Nabi shallallahu ‘alaihi wa sallam bersabda:
ذَلِكَ شَهْرٌ يَغْفُلُ النَّاسُ عَنْهُ بَيْنَ
رَجَبٍ وَرَمَضَانَ، وَهُوَ شَهْرٌ تُرْفَعُ فِيهِ الْأَعْمَالُ إِلَى رَبِّ الْعَالَمِينَ،
فَأُحِبُّ أَنْ يُرْفَعَ عَمَلِي وَأَنَا صَائِمٌ
“Ini adalah bulan yang sering dilalaikan banyak orang, bulan
antara Rajab dan Ramadhan. Ini adalah bulan dimana amal-amal diangkat
menuju Rab semesta alam. Dan saya ingin ketika amal saya diangkat, saya dalam
kondisi berpuasa.” (HR. An Nasa’i, Ahmad, dan sanadnya dihasankan Syaikh Al
Albani)
Memperbanyak Ibadah di Malam Nisfu Sya’ban
Kemudian beliau menjelaskan tentang para ulama yang
berselisih pendapat tentang status keutamaan malam Nisfu Sya’ban. Setidaknya
ada dua pendapat yang saling bertolak belakang dalam masalah ini. Berikut
keterangannya:
Pendapat pertama, tidak ada keuatamaan khusus untuk malam
Nisfu Sya’ban. Statusnya sama dengan malam-malam biasa lainnya. Mereka
menyatakan bahwa semua dalil yang menyebutkan keutamaan malam Nisfu Sya’ban
adalah hadis lemah. Al Hafidz Abu Syamah mengatakan: Al Hafidz Abul Khithab bin
Dihyah –dalam kitabnya tentang bulan Sya’ban– mengatakan, “Para ulama ahli
hadis dan kritik perawi mengatakan, ‘Tidak terdapat satupun hadis shahih yang
menyebutkan keutamaan malam Nisfu Sya’ban’.” (Al Ba’its ‘ala Inkaril Bida’,
Hal. 33).
Syaikh Abdul Aziz bin Baz juga mengingkari adanya keutamaan
bulan Sya’ban dan Nisfu Sya’ban. Beliau mengatakan, “Terdapat beberapa hadis
dhaif tentang keutamaan malam nisfu Sya’ban, yang tidak boleh dijadikan
landasan. Adapun hadis yang menyebutkan keutamaan shalat di malam
Nisfu Sya’ban, semuanya statusnya palsu, sebagaimana keterangan para ulama
(pakar hadis).” (At Tahdzir min Al Bida’, Hal. 11)

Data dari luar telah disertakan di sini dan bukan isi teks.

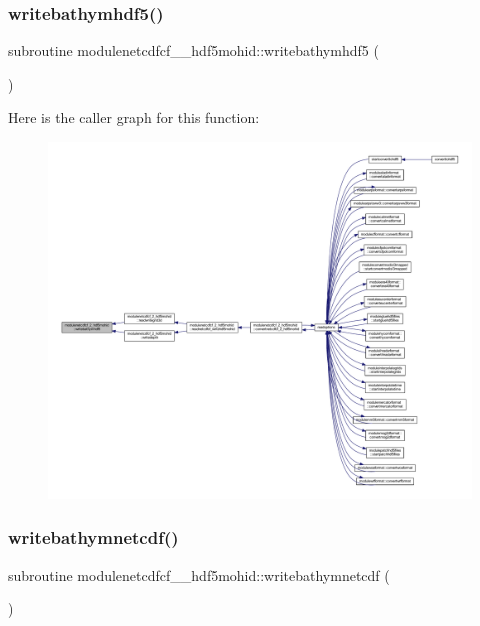 \subsubsection{\texorpdfstring{writebathymhdf5()}{writebathymhdf5()}}
{\footnotesize\ttfamily subroutine modulenetcdfcf\+\_\+\_\+hdf5mohid\+::writebathymhdf5 (\begin{DoxyParamCaption}{ }\end{DoxyParamCaption})\hspace{0.3cm}{\ttfamily [private]}}

Here is the caller graph for this function\+:\nopagebreak
\begin{figure}[H]
\begin{center}
\leavevmode
\includegraphics[width=350pt]{namespacemodulenetcdfcf__2__hdf5mohid_aaf89f5e8bf98ca1365b3c0074c36f8ba_icgraph}
\end{center}
\end{figure}
\mbox{\label{namespacemodulenetcdfcf__2__hdf5mohid_a47fc9c2f9553c656c2bee0e119f10b27}} 
\subsubsection{\texorpdfstring{writebathymnetcdf()}{writebathymnetcdf()}}
{\footnotesize\ttfamily subroutine modulenetcdfcf\+\_\+\_\+hdf5mohid\+::writebathymnetcdf (\begin{DoxyParamCaption}{ }\end{DoxyParamCaption})\hspace{0.3cm}{\ttfamily [private]}}

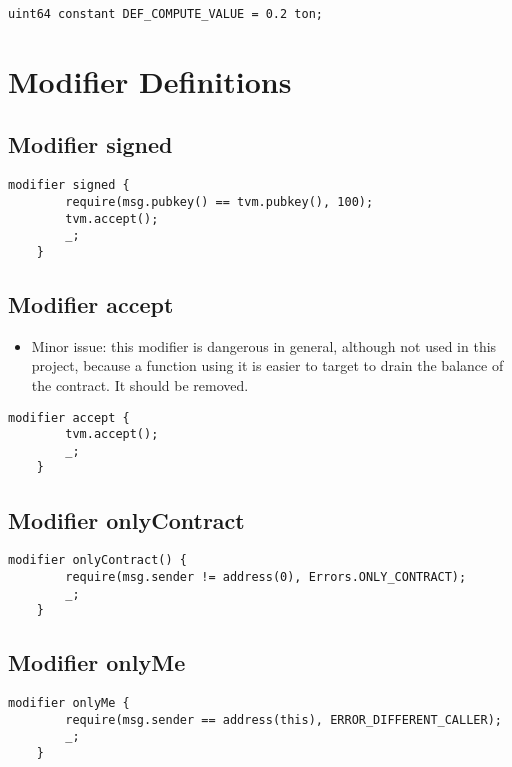 \begin{lstlisting}[firstnumber=30]
    uint64 constant DEF_COMPUTE_VALUE = 0.2 ton;
\end{lstlisting}

\section{Modifier Definitions}


\subsection{Modifier signed}


\begin{lstlisting}[firstnumber=32]
    modifier signed {
        require(msg.pubkey() == tvm.pubkey(), 100);
        tvm.accept();
        _;
    }
\end{lstlisting}

\subsection{Modifier accept}

\begin{itemize}
\item Minor issue: this modifier is dangerous in general, although not
  used in this project, because a function using it is easier to
  target to drain the balance of the contract. It should be removed.
\end{itemize}

\begin{lstlisting}[firstnumber=38]
    modifier accept {
        tvm.accept();
        _;
    }
\end{lstlisting}

\subsection{Modifier onlyContract}


\begin{lstlisting}[firstnumber=43]
    modifier onlyContract() {
        require(msg.sender != address(0), Errors.ONLY_CONTRACT);
        _;
    }
\end{lstlisting}

\subsection{Modifier onlyMe}


\begin{lstlisting}[firstnumber=48]
    modifier onlyMe {
        require(msg.sender == address(this), ERROR_DIFFERENT_CALLER);
        _;
    }
\end{lstlisting}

Pendapat kedua, terdapat keutamaan khusus untuk malam Nisfu
Sya’ban. Pendapat ini berdasarkan hadis shahih dari Abu Musa Al
Asy’ari radhiallahu ‘anhu, dimana Nabi shallallahu ‘alaihi wa
sallam bersabda, “Sesungguhnya Allah melihat pada malam pertengahan
Sya’ban. Maka Dia mengampuni semua makhluknya, kecuali orang musyrik dan
orang yang bermusuhan.” (HR. Ibn Majah, At Thabrani, dan dishahihkan Al
Albani).
Setelah menyebutkan beberapa waktu yang utama, Syaikhul
Islam mengatakan, “…pendapat yang dipegangi mayoritas ulama dan kebanyakan
ulama dalam Madzhab Hambali adalah meyakini adanya keutamaan malam Nisfu
Sya’ban. Ini juga sesuai keterangan Imam Ahmad. Mengingat adanya banyak hadis
yang terkait masalah ini, serta dibenarkan oleh berbagai riwayat dari para
sahabat dan tabi’in…” (Majmu’ Fatawa, 23:123)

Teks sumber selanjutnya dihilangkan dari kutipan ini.